• _Your task_
The records are given next. Repeat each one exactly.

Entries taken from a collection:
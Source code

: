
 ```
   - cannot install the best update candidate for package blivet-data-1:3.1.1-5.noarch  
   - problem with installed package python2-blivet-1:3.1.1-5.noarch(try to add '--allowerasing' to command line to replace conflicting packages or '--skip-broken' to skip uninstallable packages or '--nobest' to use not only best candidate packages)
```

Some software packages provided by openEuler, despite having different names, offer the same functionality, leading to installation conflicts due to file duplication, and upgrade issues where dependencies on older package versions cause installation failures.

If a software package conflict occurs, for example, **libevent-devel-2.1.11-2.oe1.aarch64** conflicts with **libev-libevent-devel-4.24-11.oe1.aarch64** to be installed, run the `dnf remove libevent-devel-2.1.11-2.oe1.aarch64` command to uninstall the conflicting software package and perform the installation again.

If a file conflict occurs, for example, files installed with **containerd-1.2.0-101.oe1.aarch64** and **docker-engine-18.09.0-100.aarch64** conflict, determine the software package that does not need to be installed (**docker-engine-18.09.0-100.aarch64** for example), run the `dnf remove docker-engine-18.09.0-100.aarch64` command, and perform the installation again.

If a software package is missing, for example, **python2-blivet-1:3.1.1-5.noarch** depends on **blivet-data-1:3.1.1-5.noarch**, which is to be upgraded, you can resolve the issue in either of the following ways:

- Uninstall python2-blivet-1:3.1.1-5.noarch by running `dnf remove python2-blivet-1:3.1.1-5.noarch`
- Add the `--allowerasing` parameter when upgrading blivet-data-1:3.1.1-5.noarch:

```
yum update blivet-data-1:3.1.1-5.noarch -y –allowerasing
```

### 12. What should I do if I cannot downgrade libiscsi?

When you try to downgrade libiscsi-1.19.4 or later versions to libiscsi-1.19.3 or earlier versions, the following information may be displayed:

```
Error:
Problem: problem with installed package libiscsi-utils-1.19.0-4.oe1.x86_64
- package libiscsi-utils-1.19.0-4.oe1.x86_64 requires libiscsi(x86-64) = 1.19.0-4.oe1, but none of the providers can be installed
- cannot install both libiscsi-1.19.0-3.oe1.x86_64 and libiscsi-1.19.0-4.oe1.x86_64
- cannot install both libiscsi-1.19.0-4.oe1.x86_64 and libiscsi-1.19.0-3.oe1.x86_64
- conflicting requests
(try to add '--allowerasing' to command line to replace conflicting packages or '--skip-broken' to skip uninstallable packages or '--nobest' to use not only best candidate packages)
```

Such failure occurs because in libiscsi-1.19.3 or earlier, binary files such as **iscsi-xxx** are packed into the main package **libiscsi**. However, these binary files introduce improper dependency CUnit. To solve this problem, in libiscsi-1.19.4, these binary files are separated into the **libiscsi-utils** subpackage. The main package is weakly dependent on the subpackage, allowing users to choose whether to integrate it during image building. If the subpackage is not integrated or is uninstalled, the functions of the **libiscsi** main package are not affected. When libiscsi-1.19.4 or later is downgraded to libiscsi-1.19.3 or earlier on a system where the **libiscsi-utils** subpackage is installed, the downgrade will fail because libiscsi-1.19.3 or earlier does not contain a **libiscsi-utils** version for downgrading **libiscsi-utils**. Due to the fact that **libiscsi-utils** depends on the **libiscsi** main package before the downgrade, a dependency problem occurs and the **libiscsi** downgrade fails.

• _Output_
Source code

:
 ```
   - cannot install the best update candidate for package blivet-data-1:3.1.1-5.noarch  
   - problem with installed package python2-blivet-1:3.1.1-5.noarch(try to add '--allowerasing' to command line to replace conflicting packages or '--skip-broken' to skip uninstallable packages or '--nobest' to use not only best candidate packages)
```

Some software packages provided by openEuler, despite having different names, offer the same functionality, leading to installation conflicts due to file duplication, and upgrade issues where dependencies on older package versions cause installation failures.

If a software package conflict occurs, for example, **libevent-devel-2.1.11-2.oe1.aarch64** conflicts with **libev-libevent-devel-4.24-11.oe1.aarch64** to be installed, run the `dnf remove libevent-devel-2.1.11-2.oe1.aarch64` command to uninstall the conflicting software package and perform the installation again.

If a file conflict occurs, for example, files installed with **containerd-1.2.0-101.oe1.aarch64** and **docker-engine-18.09.0-100.aarch64** conflict, determine the software package that does not need to be installed (**docker-engine-18.09.0-100.aarch64** for example), run the `dnf remove docker-engine-18.09.0-100.aarch64` command, and perform the installation again.

If a software package is missing, for example, **python2-blivet-1:3.1.1-5.noarch** depends on **blivet-data-1:3.1.1-5.noarch**, which is to be upgraded, you can resolve the issue in either of the following ways:

- Uninstall python2-blivet-1:3.1.1-5.noarch by running `dnf remove python2-blivet-1:3.1.1-5.noarch`
- Add the `--allowerasing` parameter when upgrading blivet-data-1:3.1.1-5.noarch:

```
yum update blivet-data-1:3.1.1-5.noarch -y –allowerasing
```

### 12. What should I do if I cannot downgrade libiscsi?

When you try to downgrade libiscsi-1.19.4 or later versions to libiscsi-1.19.3 or earlier versions, the following information may be displayed:

```
Error:
Problem: problem with installed package libiscsi-utils-1.19.0-4.oe1.x86_64
- package libiscsi-utils-1.19.0-4.oe1.x86_64 requires libiscsi(x86-64) = 1.19.0-4.oe1, but none of the providers can be installed
- cannot install both libiscsi-1.19.0-3.oe1.x86_64 and libiscsi-1.19.0-4.oe1.x86_64
- cannot install both libiscsi-1.19.0-4.oe1.x86_64 and libiscsi-1.19.0-3.oe1.x86_64
- conflicting requests
(try to add '--allowerasing' to command line to replace conflicting packages or '--skip-broken' to skip uninstallable packages or '--nobest' to use not only best candidate packages)
```

Such failure occurs because in libiscsi-1.19.3 or earlier, binary files such as **iscsi-xxx** are packed into the main package **libiscsi**. However, these binary files introduce improper dependency CUnit. To solve this problem, in libiscsi-1.19.4, these binary files are separated into the **libiscsi-utils** subpackage. The main package is weakly dependent on the subpackage, allowing users to choose whether to integrate it during image building. If the subpackage is not integrated or is uninstalled, the functions of the **libiscsi** main package are not affected. When libiscsi-1.19.4 or later is downgraded to libiscsi-1.19.3 or earlier on a system where the **libiscsi-utils** subpackage is installed, the downgrade will fail because libiscsi-1.19.3 or earlier does not contain a **libiscsi-utils** version for downgrading **libiscsi-utils**. Due to the fact that **libiscsi-utils** depends on the **libiscsi** main package before the downgrade, a dependency problem occurs and the **libiscsi** downgrade fails.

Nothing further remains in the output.